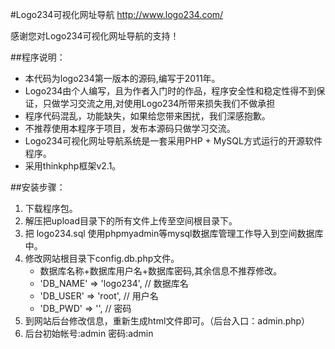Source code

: 

#Logo234可视化网址导航 
  http://www.logo234.com/  

  感谢您对Logo234可视化网址导航的支持！
  
  

##程序说明：

- 本代码为logo234第一版本的源码,编写于2011年。
- Logo234由个人编写，且为作者入门时的作品，程序安全性和稳定性得不到保证，只做学习交流之用,对使用Logo234所带来损失我们不做承担
- 程序代码混乱，功能缺失，如果给您带来困扰，我们深感抱歉。
- 不推荐使用本程序于项目，发布本源码只做学习交流。
- Logo234可视化网址导航系统是一套采用PHP + MySQL方式运行的开源软件程序。
- 采用thinkphp框架v2.1。

##安装步骤：
  1. 下载程序包。
  2. 解压把upload目录下的所有文件上传至空间根目录下。
  3. 把 logo234.sql 使用phpmyadmin等mysql数据库管理工作导入到空间数据库中。
  4. 修改网站根目录下config.db.php文件。
     - 数据库名称+数据库用户名+数据库密码,其余信息不推荐修改。
	 - 'DB_NAME' => 'logo234', // 数据库名
	 - 'DB_USER' => 'root',    // 用户名
	 - 'DB_PWD' => '',         // 密码 
  5. 到网站后台修改信息，重新生成html文件即可。（后台入口：admin.php）
  6. 后台初始帐号:admin 密码:admin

» What the task asks
Only the lines from the one containing "- 采用thinkphp框架v2.1。" to the end of the listing belong in the output, each reproduced exactly.

» Exercise result
- 采用thinkphp框架v2.1。

##安装步骤：
  1. 下载程序包。
  2. 解压把upload目录下的所有文件上传至空间根目录下。
  3. 把 logo234.sql 使用phpmyadmin等mysql数据库管理工作导入到空间数据库中。
  4. 修改网站根目录下config.db.php文件。
     - 数据库名称+数据库用户名+数据库密码,其余信息不推荐修改。
	 - 'DB_NAME' => 'logo234', // 数据库名
	 - 'DB_USER' => 'root',    // 用户名
	 - 'DB_PWD' => '',         // 密码 
  5. 到网站后台修改信息，重新生成html文件即可。（后台入口：admin.php）
  6. 后台初始帐号:admin 密码:admin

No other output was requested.